Duke Power Company v. Rogers

156 S.E.2d 244 (1967) 271 N.C. 318

DUKE POWER COMPANY, Petitioner,
v.
Neil G. ROGERS and wife, Elizabeth Rogers, Respondents.

No. 27.

Supreme Court of North Carolina.

August 25, 1967.

*246 H. D. Coley, Jr., Crowell & Crowell, Hendersonville, Carl Horn, Jr., Charlotte, for petitioner appellant.

Garren & Stepp, Hendersonville, for respondents appellees.

SHARP, Justice.

Petitioner assigns as error the following portion of the judge's charge on the measure of damages:

"So, you see, ladies and gentlemen of the jury, there are two elements of compensation to be considered by you. Number one, the market value of the land actually appropriated for easement purposes here, consisting of approximately one acre, and, second, the injury or damage done to the remainder of the tract or portion of the land, used by the owners as one tract. So the amount of compensation which the landowners are entitled to recover, if you find they are entitled to recover at all, is, first, the fair market and reasonable market value of the property taken or appropriated, *247 and second, the difference between the reasonable market value of the additional tract or tracts just before the taking and appropriation of said lands, and the reasonable market value of such additional tracts or portions immediately following the taking. (Exception No. 1, Assignment of Error No. 1).
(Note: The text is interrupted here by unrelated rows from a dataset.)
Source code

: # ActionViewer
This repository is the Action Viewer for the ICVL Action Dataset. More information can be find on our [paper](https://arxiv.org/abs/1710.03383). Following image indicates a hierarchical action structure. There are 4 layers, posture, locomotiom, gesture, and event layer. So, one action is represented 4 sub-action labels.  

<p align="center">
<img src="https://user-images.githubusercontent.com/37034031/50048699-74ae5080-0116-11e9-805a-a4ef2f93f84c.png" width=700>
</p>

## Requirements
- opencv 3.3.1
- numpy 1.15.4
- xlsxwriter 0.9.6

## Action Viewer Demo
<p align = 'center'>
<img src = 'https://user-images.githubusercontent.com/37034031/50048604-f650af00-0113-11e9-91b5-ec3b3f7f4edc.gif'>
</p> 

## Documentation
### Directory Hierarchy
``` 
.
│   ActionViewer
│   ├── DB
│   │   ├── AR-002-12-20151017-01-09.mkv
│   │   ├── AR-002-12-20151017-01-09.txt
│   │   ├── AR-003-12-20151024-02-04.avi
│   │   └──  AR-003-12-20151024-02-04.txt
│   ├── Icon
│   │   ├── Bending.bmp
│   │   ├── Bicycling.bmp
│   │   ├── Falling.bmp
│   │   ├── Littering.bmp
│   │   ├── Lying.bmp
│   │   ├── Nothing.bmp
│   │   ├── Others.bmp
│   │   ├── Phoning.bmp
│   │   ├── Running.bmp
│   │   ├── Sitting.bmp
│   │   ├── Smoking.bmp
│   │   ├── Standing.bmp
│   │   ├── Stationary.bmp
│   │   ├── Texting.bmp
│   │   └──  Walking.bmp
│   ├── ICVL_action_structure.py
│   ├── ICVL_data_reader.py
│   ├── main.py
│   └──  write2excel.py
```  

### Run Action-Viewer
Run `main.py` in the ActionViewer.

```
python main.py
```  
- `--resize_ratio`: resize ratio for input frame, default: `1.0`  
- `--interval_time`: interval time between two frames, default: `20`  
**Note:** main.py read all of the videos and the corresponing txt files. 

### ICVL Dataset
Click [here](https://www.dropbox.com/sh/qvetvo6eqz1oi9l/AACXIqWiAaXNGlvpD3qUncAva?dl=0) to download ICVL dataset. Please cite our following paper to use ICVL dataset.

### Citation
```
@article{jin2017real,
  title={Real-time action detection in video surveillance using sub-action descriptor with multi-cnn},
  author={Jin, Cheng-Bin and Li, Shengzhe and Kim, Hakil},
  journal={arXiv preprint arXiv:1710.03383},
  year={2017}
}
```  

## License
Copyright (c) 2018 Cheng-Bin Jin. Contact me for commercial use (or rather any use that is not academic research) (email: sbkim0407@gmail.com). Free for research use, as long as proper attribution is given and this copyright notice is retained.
This instruction required the jury to award respondents the full value of the 0.93-acre tract traversed by petitioner's right-of-way as well as damages to the property on each side of it, as if each were a separate tract. This was prejudicial error. North Asheboro-Central Falls Sanitary District v. Canoy, 252 N.C. 749, 114 S.E.2d 577; Carolina Power and Light Co. v. Clark, 243 N.C. 577, 91 S.E.2d 569. Petitioner does not acquire the right to occupy the surface of the 0.93-acre right-of-way to the total exclusion of respondents. It is condemning only an easement; respondents retain the fee in the land. Subject to the prohibitions specifically enumerated in the petition, they may make any use of the surface of the strip which will not interfere with petitioner's transmission of electricity. Carolina Power and Light Co. v. Bowman, 229 N.C. 682, 51 S.E.2d 191. Necessarily, that use will be limited; but it cannot be said that the right to use it and to traverse it freely has no value to them.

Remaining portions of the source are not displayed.